The golden fruit of Ecuador – Papaya

 

When you move to a new country and try to sell a product to the locals, there are two ways to do things.

The right way.

And the wrong way.

Especially when it comes to food.

The wrong way, at least if you dont have a multi-million dollar marketing budget, is imposing your “superior” foods on the local population.

For instance, pizza.

Maybe you can make a much better pizza than they have available locally according to your North American or European standards.

But maybe the pizza in Ecuador is the way it is for a reason.. with its more liquidity and almost sweet tomato sauce… cause thats how the locals like it.
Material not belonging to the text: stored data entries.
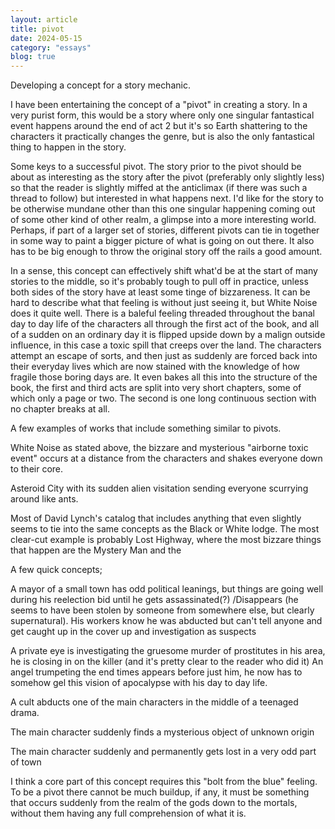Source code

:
 ```yaml
---
layout: article
title: pivot
date: 2024-05-15
category: "essays"
blog: true
---
```


Developing a concept for a story mechanic.
<!-- excerpt -->


I have been entertaining the concept of a "pivot" in creating a story. In a very purist form, this would be a story where only one singular fantastical event happens around the end of act 2 but it's so Earth shattering to the characters it practically changes the genre, but is also the only fantastical thing to happen in the story.

Some keys to a successful pivot. The story prior to the pivot should be about as interesting as the story after the pivot (preferably only slightly less) so that the reader is slightly miffed at the anticlimax (if there was such a thread to follow) but interested in what happens next. I'd like for the story to be otherwise mundane other than this one singular happening coming out of some other kind of other realm, a glimpse into a more interesting world. Perhaps, if part of a larger set of stories, different pivots can tie in together in some way to paint a bigger picture of what is going on out there. It also has to be big enough to throw the original story off the rails a good amount. 

In a sense, this concept can effectively shift what'd be at the start of many stories to the middle, so it's probably tough to pull off in practice, unless both sides of the story have at least some tinge of bizzareness. It can be hard to describe what that feeling is without just seeing it, but White Noise does it quite well. There is a baleful feeling threaded throughout the banal day to day life of the characters all through the first act of the book, and all of a sudden on an ordinary day it is flipped upside down by a malign outside influence, in this case a toxic spill that creeps over the land. The characters attempt an escape of sorts, and then just as suddenly are forced back into their everyday lives which are now stained with the knowledge of how fragile those boring days are. It even bakes all this into the structure of the book, the first and third acts are split into very short chapters, some of which only a page or two. The second is one long continuous section with no chapter breaks at all.

A few examples of works that include something similar to pivots.

White Noise as stated above, the bizzare and mysterious "airborne toxic event" occurs at a distance from the characters and shakes everyone down to their core.

Asteroid City with its sudden alien visitation sending everyone scurrying around like ants.

Most of David Lynch's catalog that includes anything that even slightly seems to tie into the same concepts as the Black or White lodge. The most clear-cut example is probably Lost Highway, where the most bizzare things that happen are the Mystery Man and the 

A few quick concepts;

A mayor of a small town has odd political leanings, but things are going well during his reelection bid until he gets assassinated(?) /Disappears (he seems to have been stolen by someone from somewhere else, but clearly supernatural). His workers know he was abducted but can't tell anyone and get caught up in the cover up and investigation as suspects

A private eye is investigating the gruesome murder of prostitutes in his area, he is closing in on the killer (and it's pretty clear to the reader who did it) An angel trumpeting the end times appears before just him, he now has to somehow gel this vision of apocalypse with his day to day life.

A cult abducts one of the main characters in the middle of a teenaged drama.

The main character suddenly finds a mysterious object of unknown origin

The main character suddenly and permanently gets lost in a very odd part of town

I think a core part of this concept requires this "bolt from the blue" feeling. To be a pivot there cannot be much buildup, if any, it must be something that occurs suddenly from the realm of the gods down to the mortals, without them having any full comprehension of what it is.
Its hard to know as a new-comer.

So all you can do is observe.

And to sell the locals something they already eat like crazy.

Its simply much easier.

Enter Papaya.

But there are two types of Papaya that grow in Ecuador.  The Hawaiian breed and the Criolla breed.  The Hawaiian is smaller and for export primarily, cause the locals don’t eat it.  (Actually, some consider it pig food.)

The Criolla is the gigantic rugby-ball-looking Papaya that is for local consumption only, not export, and boy do the locals love it.

Its truly one of those products where if you grow it they will come.

Papaya Criolla likes a dryer climate, while it can and does grow in the Amazon region its better grown in the coastal region of Ecuador.  Specifically in the areas of Santo Domingo to Independencia or on down to Quevedo.

In these ideal areas, the Papaya can grow without any formal irrigation system in place, its fine with just the natural rainfall in this area.

The Papaya is also best grown on flat or almost flat land.

In these areas land apt for Papaya production usually can be found starting around $3-6000 USD per hectare.  According to my local Papaya expert, 30-40 hcts is the minimum for a worthwhile, highly-profitable Papaya farm.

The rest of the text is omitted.